Stored records:
━━━━━━━━━━━━━━━━━━━━━━━━━━━━━━
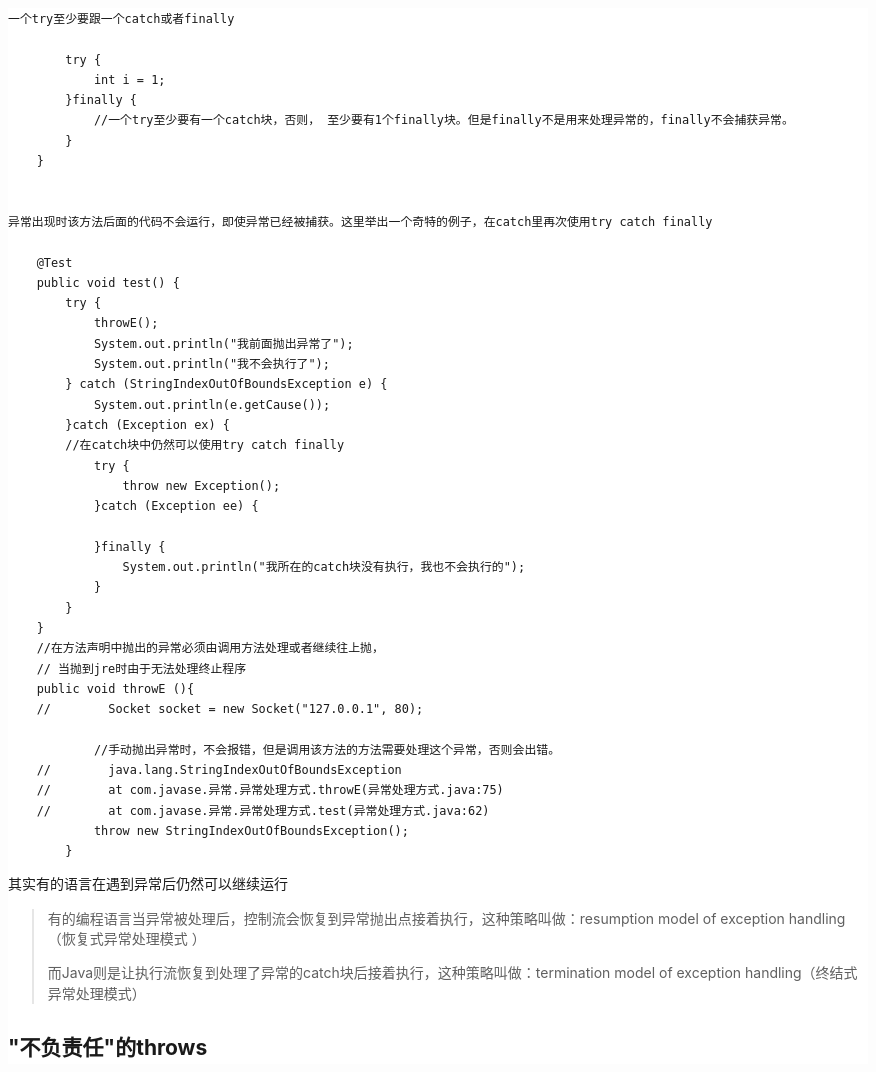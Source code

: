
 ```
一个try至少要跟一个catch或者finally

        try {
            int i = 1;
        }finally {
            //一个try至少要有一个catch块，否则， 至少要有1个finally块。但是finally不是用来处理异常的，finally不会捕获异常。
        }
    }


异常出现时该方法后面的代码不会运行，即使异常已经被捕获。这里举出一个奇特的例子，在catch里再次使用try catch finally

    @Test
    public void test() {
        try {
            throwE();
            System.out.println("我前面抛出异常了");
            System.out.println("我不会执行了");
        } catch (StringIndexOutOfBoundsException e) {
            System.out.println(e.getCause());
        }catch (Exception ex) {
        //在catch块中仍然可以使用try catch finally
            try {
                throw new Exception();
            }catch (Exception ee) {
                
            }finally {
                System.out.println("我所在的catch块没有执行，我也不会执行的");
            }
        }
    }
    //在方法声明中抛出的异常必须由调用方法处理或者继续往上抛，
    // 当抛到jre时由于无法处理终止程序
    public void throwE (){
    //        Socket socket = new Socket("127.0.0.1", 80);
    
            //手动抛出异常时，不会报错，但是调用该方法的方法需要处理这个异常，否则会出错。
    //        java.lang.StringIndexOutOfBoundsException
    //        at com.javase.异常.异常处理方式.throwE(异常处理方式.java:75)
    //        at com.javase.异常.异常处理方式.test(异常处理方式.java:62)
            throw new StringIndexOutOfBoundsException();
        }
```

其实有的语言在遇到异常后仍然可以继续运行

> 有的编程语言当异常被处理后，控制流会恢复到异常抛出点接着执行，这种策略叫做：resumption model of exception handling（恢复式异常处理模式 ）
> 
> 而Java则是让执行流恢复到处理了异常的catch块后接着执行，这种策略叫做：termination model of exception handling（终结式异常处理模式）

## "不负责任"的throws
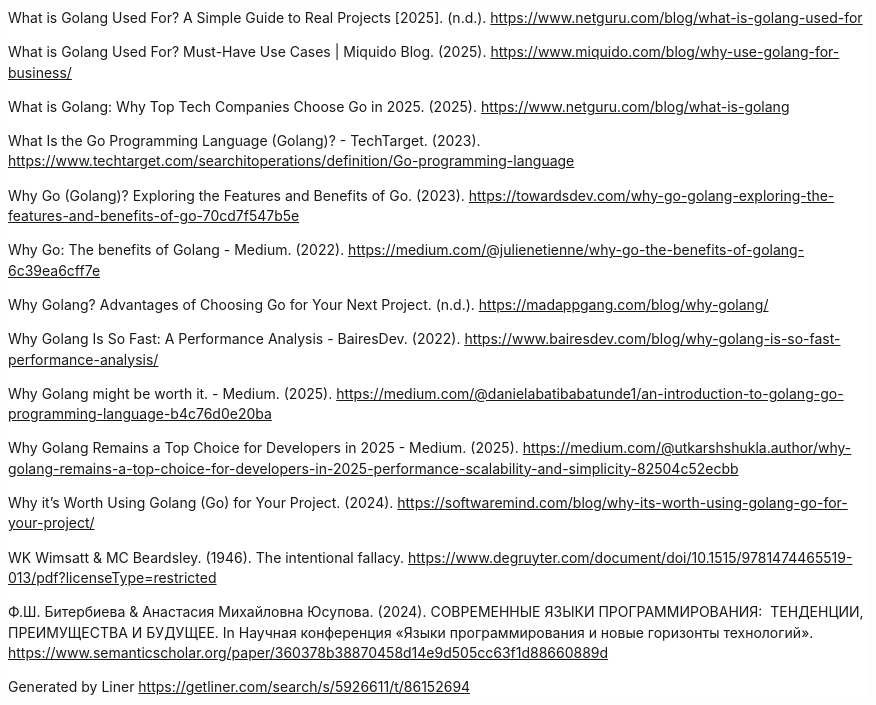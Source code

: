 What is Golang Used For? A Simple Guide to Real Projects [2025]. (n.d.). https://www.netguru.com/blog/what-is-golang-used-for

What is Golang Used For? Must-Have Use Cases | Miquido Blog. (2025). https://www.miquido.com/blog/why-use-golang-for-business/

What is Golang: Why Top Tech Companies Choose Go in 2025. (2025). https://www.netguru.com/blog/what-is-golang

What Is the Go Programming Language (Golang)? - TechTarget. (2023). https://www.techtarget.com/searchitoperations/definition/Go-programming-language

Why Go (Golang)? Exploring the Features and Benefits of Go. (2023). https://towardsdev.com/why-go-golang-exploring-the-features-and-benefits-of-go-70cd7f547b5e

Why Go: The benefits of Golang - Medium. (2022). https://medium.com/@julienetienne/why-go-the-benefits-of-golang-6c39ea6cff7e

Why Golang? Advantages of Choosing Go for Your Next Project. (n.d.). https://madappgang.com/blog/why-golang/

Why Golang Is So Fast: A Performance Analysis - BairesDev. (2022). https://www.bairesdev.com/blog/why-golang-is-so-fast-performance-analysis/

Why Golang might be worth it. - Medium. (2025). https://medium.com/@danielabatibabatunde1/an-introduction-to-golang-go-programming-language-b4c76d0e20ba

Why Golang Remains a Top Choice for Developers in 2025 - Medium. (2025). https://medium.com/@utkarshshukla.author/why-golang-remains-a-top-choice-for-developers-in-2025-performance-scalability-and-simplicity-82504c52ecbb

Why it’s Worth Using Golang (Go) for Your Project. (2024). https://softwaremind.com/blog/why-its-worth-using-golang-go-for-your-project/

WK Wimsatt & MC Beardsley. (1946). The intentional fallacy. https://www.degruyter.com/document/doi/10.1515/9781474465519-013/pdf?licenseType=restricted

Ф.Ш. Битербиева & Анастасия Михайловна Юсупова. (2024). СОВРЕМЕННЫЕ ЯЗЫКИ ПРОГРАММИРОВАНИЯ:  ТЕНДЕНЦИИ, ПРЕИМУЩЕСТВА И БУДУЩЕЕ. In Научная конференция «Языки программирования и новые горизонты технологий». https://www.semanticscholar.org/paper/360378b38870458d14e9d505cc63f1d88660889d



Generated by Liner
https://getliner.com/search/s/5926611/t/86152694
━━━━━━━━━━━━━━━━━━━━━━━━━━━━━━
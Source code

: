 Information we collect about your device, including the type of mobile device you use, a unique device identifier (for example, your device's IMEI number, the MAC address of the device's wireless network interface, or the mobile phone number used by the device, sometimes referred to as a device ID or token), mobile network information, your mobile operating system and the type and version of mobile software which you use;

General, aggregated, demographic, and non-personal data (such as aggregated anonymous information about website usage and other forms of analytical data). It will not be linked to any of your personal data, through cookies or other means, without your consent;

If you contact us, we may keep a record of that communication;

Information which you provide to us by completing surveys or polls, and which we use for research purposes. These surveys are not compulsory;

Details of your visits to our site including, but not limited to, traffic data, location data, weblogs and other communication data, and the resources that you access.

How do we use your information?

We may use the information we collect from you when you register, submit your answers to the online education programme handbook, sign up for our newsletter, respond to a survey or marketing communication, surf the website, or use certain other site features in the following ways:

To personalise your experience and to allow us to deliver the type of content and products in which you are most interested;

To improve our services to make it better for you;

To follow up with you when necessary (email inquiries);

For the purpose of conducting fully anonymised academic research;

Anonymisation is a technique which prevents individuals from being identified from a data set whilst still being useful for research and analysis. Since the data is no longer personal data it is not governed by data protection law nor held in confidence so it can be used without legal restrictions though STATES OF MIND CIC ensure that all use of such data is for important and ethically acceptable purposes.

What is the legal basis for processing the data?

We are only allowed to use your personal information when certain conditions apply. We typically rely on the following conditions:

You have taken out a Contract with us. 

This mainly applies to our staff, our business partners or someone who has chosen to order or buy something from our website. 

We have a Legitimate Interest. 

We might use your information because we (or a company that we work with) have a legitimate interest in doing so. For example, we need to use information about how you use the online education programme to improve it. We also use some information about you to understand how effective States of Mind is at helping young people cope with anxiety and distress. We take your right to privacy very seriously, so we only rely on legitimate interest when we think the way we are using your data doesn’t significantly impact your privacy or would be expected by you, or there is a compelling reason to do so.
━━━━━━━━━━━━━━━━━━━━━━━━━━━━━━
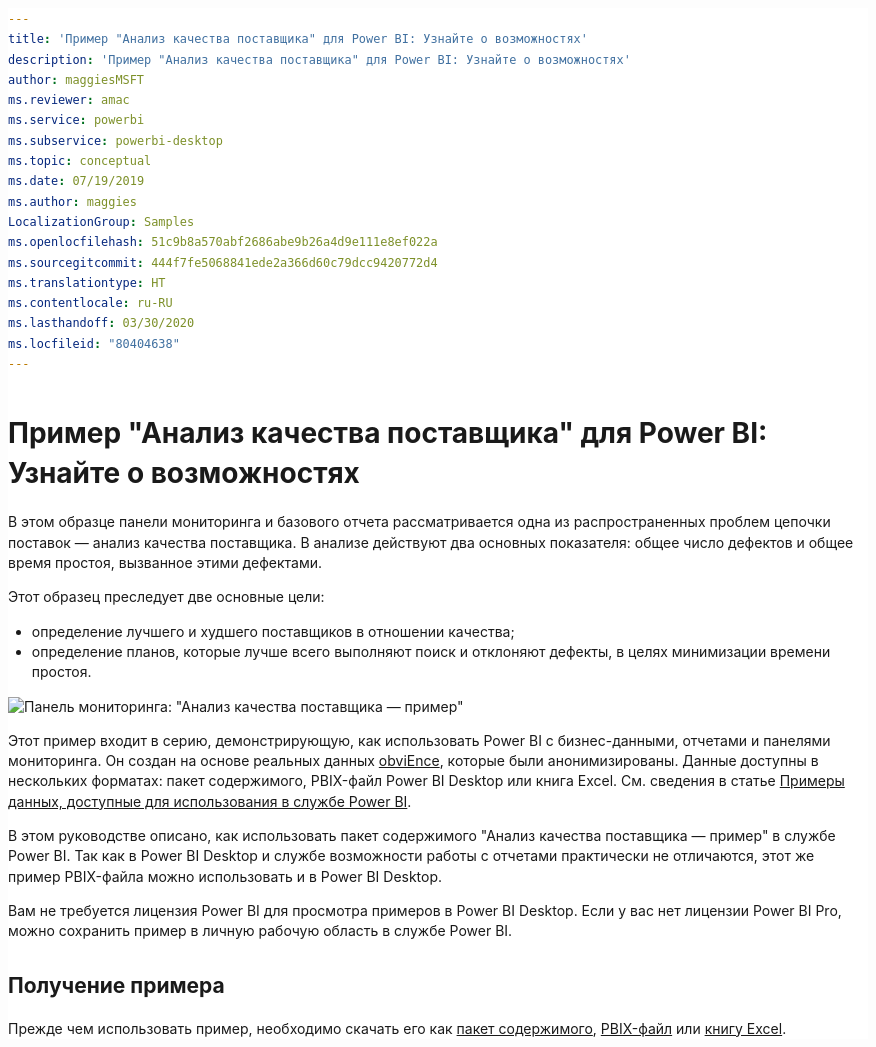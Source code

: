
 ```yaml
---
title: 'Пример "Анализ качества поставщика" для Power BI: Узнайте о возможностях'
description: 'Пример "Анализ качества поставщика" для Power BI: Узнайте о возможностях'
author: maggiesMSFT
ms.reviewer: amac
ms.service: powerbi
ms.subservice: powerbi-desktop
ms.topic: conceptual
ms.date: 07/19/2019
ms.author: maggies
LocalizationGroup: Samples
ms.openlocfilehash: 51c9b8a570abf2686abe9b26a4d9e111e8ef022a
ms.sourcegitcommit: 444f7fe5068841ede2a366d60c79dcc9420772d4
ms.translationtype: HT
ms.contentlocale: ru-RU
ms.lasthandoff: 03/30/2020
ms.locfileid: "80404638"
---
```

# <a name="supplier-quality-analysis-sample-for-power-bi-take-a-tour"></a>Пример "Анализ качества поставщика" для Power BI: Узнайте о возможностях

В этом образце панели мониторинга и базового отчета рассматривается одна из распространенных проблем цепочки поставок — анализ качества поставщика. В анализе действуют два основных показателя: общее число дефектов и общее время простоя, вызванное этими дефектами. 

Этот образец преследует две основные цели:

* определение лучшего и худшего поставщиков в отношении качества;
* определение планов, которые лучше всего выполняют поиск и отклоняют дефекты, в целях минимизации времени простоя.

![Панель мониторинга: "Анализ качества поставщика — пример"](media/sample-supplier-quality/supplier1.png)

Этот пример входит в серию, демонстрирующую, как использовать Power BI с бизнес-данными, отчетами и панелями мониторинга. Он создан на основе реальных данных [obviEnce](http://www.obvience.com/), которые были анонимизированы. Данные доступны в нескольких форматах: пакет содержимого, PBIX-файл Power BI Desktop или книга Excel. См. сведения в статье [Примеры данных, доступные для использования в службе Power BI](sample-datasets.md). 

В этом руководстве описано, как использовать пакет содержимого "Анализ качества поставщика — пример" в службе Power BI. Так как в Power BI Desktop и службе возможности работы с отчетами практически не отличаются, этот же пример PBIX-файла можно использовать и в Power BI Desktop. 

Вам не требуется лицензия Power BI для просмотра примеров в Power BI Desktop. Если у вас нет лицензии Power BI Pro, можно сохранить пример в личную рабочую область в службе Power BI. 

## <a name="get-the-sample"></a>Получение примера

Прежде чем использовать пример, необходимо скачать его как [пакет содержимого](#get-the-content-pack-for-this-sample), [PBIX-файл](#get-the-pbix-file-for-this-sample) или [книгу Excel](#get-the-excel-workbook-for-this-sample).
━━━━━━━━━━━━━━━━━━━━━━━━━━━━━━
Of all the entries above, retype exactly the lines from the line with "Why Go (Golang)?" to the line with "https://getliner.com/search/s/5926611/t/86152694", both included, and no others.

Why Go (Golang)? Exploring the Features and Benefits of Go. (2023). https://towardsdev.com/why-go-golang-exploring-the-features-and-benefits-of-go-70cd7f547b5e

Why Go: The benefits of Golang - Medium. (2022). https://medium.com/@julienetienne/why-go-the-benefits-of-golang-6c39ea6cff7e

Why Golang? Advantages of Choosing Go for Your Next Project. (n.d.). https://madappgang.com/blog/why-golang/

Why Golang Is So Fast: A Performance Analysis - BairesDev. (2022). https://www.bairesdev.com/blog/why-golang-is-so-fast-performance-analysis/

Why Golang might be worth it. - Medium. (2025). https://medium.com/@danielabatibabatunde1/an-introduction-to-golang-go-programming-language-b4c76d0e20ba

Why Golang Remains a Top Choice for Developers in 2025 - Medium. (2025). https://medium.com/@utkarshshukla.author/why-golang-remains-a-top-choice-for-developers-in-2025-performance-scalability-and-simplicity-82504c52ecbb

Why it’s Worth Using Golang (Go) for Your Project. (2024). https://softwaremind.com/blog/why-its-worth-using-golang-go-for-your-project/

WK Wimsatt & MC Beardsley. (1946). The intentional fallacy. https://www.degruyter.com/document/doi/10.1515/9781474465519-013/pdf?licenseType=restricted

Ф.Ш. Битербиева & Анастасия Михайловна Юсупова. (2024). СОВРЕМЕННЫЕ ЯЗЫКИ ПРОГРАММИРОВАНИЯ:  ТЕНДЕНЦИИ, ПРЕИМУЩЕСТВА И БУДУЩЕЕ. In Научная конференция «Языки программирования и новые горизонты технологий». https://www.semanticscholar.org/paper/360378b38870458d14e9d505cc63f1d88660889d



Generated by Liner
https://getliner.com/search/s/5926611/t/86152694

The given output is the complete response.